Motorway road traffic night

Source: GroupNexus

While sales of electric vehicles (EVs) have surged in recent years and are seen by some as the best and only solution for reducing greenhouse gas (GHG) emissions from transport - the reality is that we forget to nurture other technologies at our peril, warns UKPIA.

To deliver Net Zero, we will need EVs and the internal combustion engine working alongside each other, says the trade association that brings together companies involved in refining, renewable fuel production, terminal operations and filling stations.

Transport must decarbonise if the UK is to meet its Net Zero target by 2050 because it is the largest contributor to UK domestic GHG emissions, responsible for 27% of total emissions pre-covid.

It is a rarely quoted statistic but biodiesel hybrids powered by biomass fuel have been shown to be the least carbon dioxide polluting cars across their entire lifecycle, according to a study by the European Environment Agency. This is because a car’s full lifecycle GHG emissions are more than just the ‘tank to wheel’ emissions coming from the vehicle’s exhaust – there are also ‘well to tank’ and ‘manufacture and infrastructure’ emissions to consider.
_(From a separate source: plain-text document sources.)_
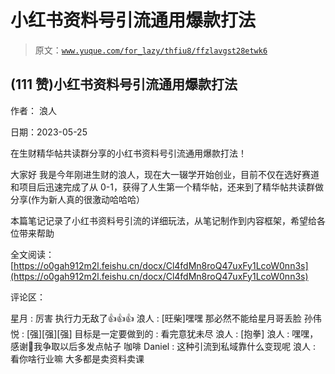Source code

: # 小红书资料号引流通用爆款打法

> 原文：[`www.yuque.com/for_lazy/thfiu8/ffzlavgst28etwk6`](https://www.yuque.com/for_lazy/thfiu8/ffzlavgst28etwk6)



## (111 赞)小红书资料号引流通用爆款打法 

作者： 浪人 

日期：2023-05-25 

在生财精华帖共读群分享的小红书资料号引流通用爆款打法！ 

大家好 我是今年刚进生财的浪人，现在大一辍学开始创业，目前不仅在选好赛道和项目后迅速完成了从 0-1，获得了人生第一个精华帖，还来到了精华帖共读群做分享(作为新人真的很激动哈哈哈） 

本篇笔记记录了小红书资料号引流的详细玩法，从笔记制作到内容框架，希望给各位带来帮助 

全文阅读：[https://o0gah912m2l.feishu.cn/docx/Cl4fdMn8roQ47uxFy1LcoW0nn3s](https://o0gah912m2l.feishu.cn/docx/Cl4fdMn8roQ47uxFy1LcoW0nn3s) 

评论区： 

星月 : 厉害 执行力无敌了👍👍👍 浪人 : [旺柴]嘿嘿 那必然不能给星月哥丢脸 孙伟悦 : [强][强][强] 目标是一定要做到的 : 看完意犹未尽 浪人 : [抱拳] 浪人 : 嘿嘿，感谢🙏我争取以后多发点帖子 咖啡 Daniel : 这种引流到私域靠什么变现呢 浪人 : 看你啥行业嘛 大多都是卖资料卖课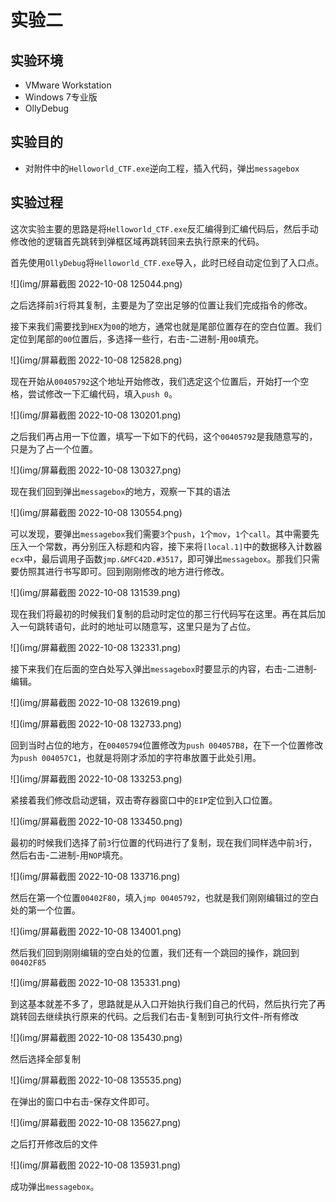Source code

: # 实验二

## 实验环境

* VMware Workstation
* Windows 7专业版
* OllyDebug

## 实验目的

* 对附件中的`Helloworld_CTF.exe`逆向工程，插入代码，弹出`messagebox`

## 实验过程

这次实验主要的思路是将`Helloworld_CTF.exe`反汇编得到汇编代码后，然后手动修改他的逻辑首先跳转到弹框区域再跳转回来去执行原来的代码。

首先使用`OllyDebug`将`Helloworld_CTF.exe`导入，此时已经自动定位到了入口点。

![](img/屏幕截图 2022-10-08 125044.png)

之后选择前`3`行将其复制，主要是为了空出足够的位置让我们完成指令的修改。

接下来我们需要找到`HEX`为`00`的地方，通常也就是尾部位置存在的空白位置。我们定位到尾部的`00`位置后，多选择一些行，右击-二进制-用`00`填充。

![](img/屏幕截图 2022-10-08 125828.png)

现在开始从`00405792`这个地址开始修改，我们选定这个位置后，开始打一个空格，尝试修改一下汇编代码，填入`push 0`。

![](img/屏幕截图 2022-10-08 130201.png)

之后我们再占用一下位置，填写一下如下的代码，这个`00405792`是我随意写的，只是为了占一个位置。

![](img/屏幕截图 2022-10-08 130327.png)

现在我们回到弹出`messagebox`的地方，观察一下其的语法

![](img/屏幕截图 2022-10-08 130554.png)

可以发现，要弹出`messagebox`我们需要`3`个`push`，`1`个`mov`，`1`个`call`。其中需要先压入一个常数，再分别压入标题和内容，接下来将`[local.1]`中的数据移入计数器`ecx`中，最后调用子函数`jmp.&MFC42D.#3517`，即可弹出`messagebox`。那我们只需要仿照其进行书写即可。回到刚刚修改的地方进行修改。

![](img/屏幕截图 2022-10-08 131539.png)

现在我们将最初的时候我们复制的启动时定位的那三行代码写在这里。再在其后加入一句跳转语句，此时的地址可以随意写，这里只是为了占位。

![](img/屏幕截图 2022-10-08 132331.png)

接下来我们在后面的空白处写入弹出`messagebox`时要显示的内容，右击-二进制-编辑。

![](img/屏幕截图 2022-10-08 132619.png)

![](img/屏幕截图 2022-10-08 132733.png)

回到当时占位的地方，在`00405794`位置修改为`push 004057B8`，在下一个位置修改为`push 004057C1`，也就是将刚才添加的字符串放置于此处引用。

![](img/屏幕截图 2022-10-08 133253.png)

紧接着我们修改启动逻辑，双击寄存器窗口中的`EIP`定位到入口位置。

![](img/屏幕截图 2022-10-08 133450.png)

最初的时候我们选择了前`3`行位置的代码进行了复制，现在我们同样选中前`3`行，然后右击-二进制-用`NOP`填充。

![](img/屏幕截图 2022-10-08 133716.png)

然后在第一个位置`00402F80`，填入`jmp 00405792`，也就是我们刚刚编辑过的空白处的第一个位置。

![](img/屏幕截图 2022-10-08 134001.png)

然后我们回到刚刚编辑的空白处的位置，我们还有一个跳回的操作，跳回到`00402F85`

![](img/屏幕截图 2022-10-08 135331.png)

到这基本就差不多了，思路就是从入口开始执行我们自己的代码，然后执行完了再跳转回去继续执行原来的代码。之后我们右击-复制到可执行文件-所有修改

![](img/屏幕截图 2022-10-08 135430.png)

然后选择全部复制

![](img/屏幕截图 2022-10-08 135535.png)

在弹出的窗口中右击-保存文件即可。

![](img/屏幕截图 2022-10-08 135627.png)

之后打开修改后的文件

![](img/屏幕截图 2022-10-08 135931.png)

成功弹出`messagebox`。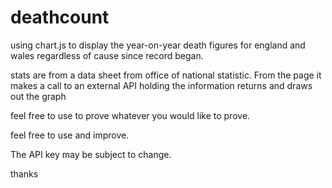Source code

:# deathcount
using chart.js to display the year-on-year death figures for england and wales regardless of cause since record began.

stats are from a data sheet from office of national statistic. 
From the page it makes a call to an external API holding the information
returns and draws out the graph

feel free to use to prove whatever you would like to prove.

feel free to use and improve.

The API key may be subject to change.

thanks
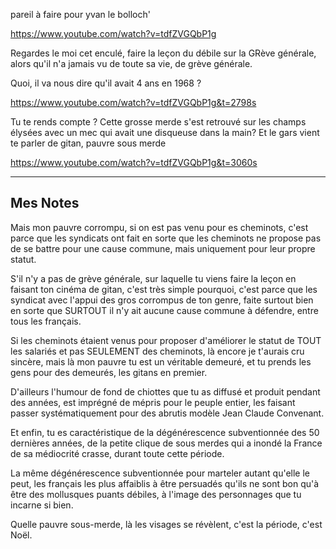 pareil à faire pour yvan le bolloch'


https://www.youtube.com/watch?v=tdfZVGQbP1g

Regardes le moi cet enculé, faire la leçon du débile sur la GRève générale, alors qu'il n'a jamais vu de toute sa vie, de grève générale.

Quoi, il va nous dire qu'il avait 4 ans en 1968 ?

https://www.youtube.com/watch?v=tdfZVGQbP1g&t=2798s


Tu te rends compte ? Cette grosse merde s'est retrouvé sur les champs élysées avec un mec qui avait une disqueuse dans la main? Et le gars vient te parler de gitan, pauvre sous merde

https://www.youtube.com/watch?v=tdfZVGQbP1g&t=3060s

---

## Mes Notes

Mais mon pauvre corrompu, si on est pas venu pour es cheminots, c'est parce que les syndicats ont fait en sorte que les cheminots ne propose pas de se battre pour une cause commune, mais uniquement pour leur propre statut.

S'il n'y a pas de grève générale, sur laquelle tu viens faire la leçon en faisant ton cinéma de gitan, c'est très simple pourquoi, c'est parce que les syndicat avec l'appui des gros corrompus de ton genre, faite surtout bien en sorte que SURTOUT il n'y ait aucune cause commune à défendre, entre tous les français.

Si les cheminots étaient venus pour proposer d'améliorer le statut de TOUT les salariés et pas SEULEMENT des cheminots, là encore je t'aurais cru sincère, mais là mon pauvre tu est un véritable demeuré, et tu prends les gens pour des demeurés, les gitans en premier.

D'ailleurs l'humour de fond de chiottes que tu as diffusé et produit pendant des années, est imprégné de mépris pour le peuple entier, les faisant passer systématiquement pour des abrutis modèle Jean Claude Convenant. 

Et enfin, tu es caractéristique de la dégénérescence subventionnée des 50 dernières années, de la petite clique de sous merdes qui a inondé la France de sa médiocrité crasse, durant toute cette période.

La même dégénérescence subventionnée pour marteler autant qu'elle le peut, les français les plus affaiblis à être persuadés qu'ils ne sont bon qu'à être des mollusques puants débiles, à l'image des personnages que tu incarne si bien.

Quelle pauvre sous-merde, là les visages se révèlent, c'est la période, c'est Noël.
One drawback of battery EVs is their production emissions, including raw material extraction, processing, parts manufacture, logistics and assembly are up to twice as high as those of internal combustion engine and hybrid vehicles.

This is one reason why UKPIA believes that the Government needs to be open to all technologies to effectively achieve Net Zero.

We also know that the internal combustion engines currently on the road will be around for a long time past the phase-out dates given the average age of a vehicle on UK roads is over eight years. So, it is essential that we have low-carbon solutions for these vehicles, which is where a technology neutral approach that promotes low-carbon fuels, as well as EVs, can help us deliver lower carbon emissions early.

It is encouraging that we are seeing growing volumes of biodiesel and bioethanol blended into our UK fuels. This removes the equivalent two and a half million cars off the road each year in terms of GHG emissions, so those fuels are already making a difference alongside the one million or so hybrids and fully electric EVs on the road.

But despite the progress, Government policies need to be improved to decarbonise transport fuels more effectively. We strongly believe that the Renewable Transport Fuels Obligation (RTFO) should move from its current volume-based approach to a GHG approach, where the obligation is met by reducing carbon dioxide emissions by a set amount. This would incentivise the best-performing low-carbon fuels and further increase carbon savings from cars.

There may also be a case for lowering the fuel duty rates on biofuels, which are currently taxed at the same level as crude-derived fuels. GHG based duty rates or tax reliefs could be a real game-changer, helping customers to focus on reducing their carbon emissions and make informed decisions.

It is possible for existing fuel manufacturing and delivery infrastructure to be switched to low-carbon fuels; for example in Europe, TotalEnergies and Eni have converted former crude oil refineries into biorefineries. But even without such changes our existing storage and delivery assets right down to the forecourt can be used to deliver low- carbon fuels without costly upgrades or new infrastructure.

The UK is already benefitting from low-carbon fuels but the next three years will be critical for policymaking if we are to keep investment in the UK. For companies to continue to invest in low-carbon production in the UK, conditions need to be attractive and competitive relative to those in other countries where businesses could invest their money. And to underpin this, we need the Government to take a technology-neutral approach and help the UK find the best way to deliver Net Zero and protect the UK’s energy needs.